# Genomic Instability from Fragmented Chromosomes in Micronuclei

> **NIH NIH R35** · UT SOUTHWESTERN MEDICAL CENTER · 2022 · $410,000

## Abstract

Project Summary/Abstract
Abnormal chromosomes are hallmark features of human diseases and genetic disorders. Cancer genome
sequencing has uncovered a complex class of localized genomic rearrangements, known as chromothripsis,
that arises from the catastrophic fragmentation of individual chromosomes. Chromothripsis is initiated by mitotic
cell division errors resulting in the formation of micronuclei, aberrant nuclear structures that transiently
encapsulate mis-segregated chromosomes outside of the nucleus. Micronuclei serve as hotspots for the
accumulation of extensive DNA double-strand breaks (DSBs) by restricting DNA damage to a confined region of
the genome. A detailed mechanistic understanding of chromothripsis, however, has been limited by inherent
challenges in monitoring micronucleated chromosomes for more than one cell cycle. We recently bypassed this
limitation by developing a platform that enables the controlled induction of chromosome-specific micronuclei in
human cells. By reconstructing the cascade of events resulting in chromothripsis, we found that damaged
micronuclear DNAs are susceptible to fragmentation upon premature chromosome condensation triggered by
mitotic entry. These fragments undergo error-prone DSB repair during the subsequent cell cycle to generate
diverse chromosomal rearrangements that are identical to those found in cancers and genomic disorders.
Moreover, we identified that short DNA fragments entrapped in the cytoplasm can activate a cell-autonomous
immune response. Despite this knowledge, we currently have a limited mechanistic understanding of the
consequences of chromosome fragmentation. For example, it remains unclear how pulverized fragments from
micronuclei re-incorporate into daughter cell genomes during mitosis and become reassembled by one or more
DSB repair mechanisms throughout interphase.

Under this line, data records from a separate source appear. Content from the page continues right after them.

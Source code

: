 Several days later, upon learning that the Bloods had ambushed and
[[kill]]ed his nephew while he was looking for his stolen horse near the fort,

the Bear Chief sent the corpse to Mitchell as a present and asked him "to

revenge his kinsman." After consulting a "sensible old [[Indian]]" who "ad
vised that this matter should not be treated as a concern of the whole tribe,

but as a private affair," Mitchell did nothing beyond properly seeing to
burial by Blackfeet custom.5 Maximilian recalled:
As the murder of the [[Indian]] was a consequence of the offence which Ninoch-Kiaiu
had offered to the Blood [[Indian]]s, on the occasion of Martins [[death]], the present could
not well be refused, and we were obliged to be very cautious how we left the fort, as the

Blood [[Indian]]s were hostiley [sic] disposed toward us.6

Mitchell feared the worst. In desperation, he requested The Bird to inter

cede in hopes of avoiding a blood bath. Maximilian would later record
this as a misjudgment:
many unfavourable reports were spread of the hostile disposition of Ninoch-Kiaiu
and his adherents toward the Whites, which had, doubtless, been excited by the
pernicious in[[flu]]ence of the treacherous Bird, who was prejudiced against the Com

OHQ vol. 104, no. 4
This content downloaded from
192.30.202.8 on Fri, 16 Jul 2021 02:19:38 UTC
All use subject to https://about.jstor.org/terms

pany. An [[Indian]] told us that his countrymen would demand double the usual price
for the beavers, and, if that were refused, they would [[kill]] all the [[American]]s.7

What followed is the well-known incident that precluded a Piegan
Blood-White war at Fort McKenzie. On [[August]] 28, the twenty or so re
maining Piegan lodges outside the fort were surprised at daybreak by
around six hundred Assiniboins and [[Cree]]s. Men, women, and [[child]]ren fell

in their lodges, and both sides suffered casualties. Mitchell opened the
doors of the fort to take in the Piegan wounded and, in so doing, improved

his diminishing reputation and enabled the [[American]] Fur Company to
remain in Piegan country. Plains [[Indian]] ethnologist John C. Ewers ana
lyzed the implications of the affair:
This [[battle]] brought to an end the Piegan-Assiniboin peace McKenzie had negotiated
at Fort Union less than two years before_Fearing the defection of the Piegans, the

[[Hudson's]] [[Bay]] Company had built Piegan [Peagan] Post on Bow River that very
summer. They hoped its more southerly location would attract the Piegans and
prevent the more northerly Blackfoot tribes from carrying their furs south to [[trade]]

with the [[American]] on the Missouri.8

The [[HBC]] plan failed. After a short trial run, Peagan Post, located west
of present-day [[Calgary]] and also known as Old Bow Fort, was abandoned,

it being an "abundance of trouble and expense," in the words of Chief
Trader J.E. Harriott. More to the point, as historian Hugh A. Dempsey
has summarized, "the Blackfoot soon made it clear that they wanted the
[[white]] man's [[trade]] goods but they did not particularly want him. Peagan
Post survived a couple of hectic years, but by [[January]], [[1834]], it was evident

Additionally, it is unknown whether chromosome fragmentation
can elicit a non-cell autonomous response. Here we outline our research program over the next five years aimed
at understanding the fate of micronucleated chromosomes across different phases of the cell cycle and its
mutagenic consequences on genome integrity. Using time-lapse light-sheet microscopy, we will interrogate the
spatiotemporal dynamics of chromosome fragmentation, movement, and reassembly during mitosis and
interphase. This will be achieved by engineering a CRISPR-based labeling strategy to visualize micronucleated
chromosomes undergoing chromothripsis in living cells. Next, we will identify how the DNA damage response
and distinct DSB repair pathways orchestrate the reassembly of chromosome fragments to shape the genomic
rearrangement landscape of mitotic errors. Lastly, we will investigate how chromosome fragments residing in
the cytoplasm can elicit inter-cellular consequences with neighboring cells in the environment, including the
lateral exchange of genetic material. Altogether, these studies aim to define fundamental principles governing
...

## Key facts

- **NIH application ID:** 10495000
- **Project number:** 1R35GM146610-01
- **Recipient organization:** UT SOUTHWESTERN MEDICAL CENTER
- **Principal Investigator:** Peter Ly
- **Activity code:** R35 (R01, R21, SBIR, etc.)
- **Funding institute:** NIH
- **Fiscal year:** 2022
- **Award amount:** $410,000
- **Award type:** 1
- **Project period:** 2022-08-01 → 2027-05-31

## Primary source

NIH RePORTER: https://reporter.nih.gov/project-details/10495000

## Citation

> US National Institutes of Health, RePORTER application 10495000, Genomic Instability from Fragmented Chromosomes in Micronuclei (1R35GM146610-01). Retrieved via AI Analytics 2026-05-23 from https://api.ai-analytics.org/grant/nih/10495000. Licensed CC0.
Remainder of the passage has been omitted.